Jorge Manrique

     Jorge Manrique was probably born in Paredes de Nava (Palencia), from Lara's house. He was the son of Rodrigo Manrique (1406-1476), Maestre of Santiago and amateur poet, cousin of Gómez Manrique and Juan Manrique, who were all artists and writers. In 1470 he was married to Guiomar Meneses, sister of his stepmother. He fought for the Catholic Kings, who made him Captain of Holly Brotherhood -a kind of Police- in Toledo. He was deadly wounded in a battle, buried in Ucles Monastery and, finally taken to Pedro Manrique beside his fahter.
   The most part of his love poetry can be read in General Cancionero (1511 y 1514). They show war images: love as conquest; lover as prisoner... He plays with his wife's name in acrostics or enchained syllabs; he writes sacred-prophane hyiperboles and allusions to Fortune.
   The Verses for the Death of his Father (h.1476-79) were published for the first time in Zamora, 1483.
   Its forty double sextillas of broke foot -half a verse- talk about an ascetic renounce to this world (cc.I-XIII) in a clear lenguage. They treat the Vbi sunt? (cc. XVI-XXIV) topic referred to contemporary characters: the old king Juan II, Pedro Girón, Alvaro de Luna or the king Enrique IV. Manrique's father, Rodrigo (c.XXV) is compared to greek or latin heroes.
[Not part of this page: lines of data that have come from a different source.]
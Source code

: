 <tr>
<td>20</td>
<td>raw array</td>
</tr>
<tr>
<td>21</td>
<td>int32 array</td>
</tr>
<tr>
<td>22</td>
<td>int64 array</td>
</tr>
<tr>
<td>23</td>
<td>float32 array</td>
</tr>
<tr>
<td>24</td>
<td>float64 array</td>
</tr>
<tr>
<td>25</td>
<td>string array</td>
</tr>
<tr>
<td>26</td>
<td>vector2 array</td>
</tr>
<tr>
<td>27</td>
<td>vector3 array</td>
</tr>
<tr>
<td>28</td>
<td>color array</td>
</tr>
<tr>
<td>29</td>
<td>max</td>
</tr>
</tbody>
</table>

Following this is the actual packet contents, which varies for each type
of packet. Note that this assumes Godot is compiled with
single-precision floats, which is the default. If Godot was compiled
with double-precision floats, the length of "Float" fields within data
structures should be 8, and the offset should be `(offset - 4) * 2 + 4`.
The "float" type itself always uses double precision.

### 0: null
He deals with his christian death between his relatives in Ocaña.
   The Verses show the readings of Ancient History of his author and his knowledge of Cicero and Seneca. They deal of time and death in a familiar style. That is why Jorge Manrique is the most important of spanish medieval poets today.

D.Miguel Pérez Rosado.
Ph. D. in Hispanic Philology.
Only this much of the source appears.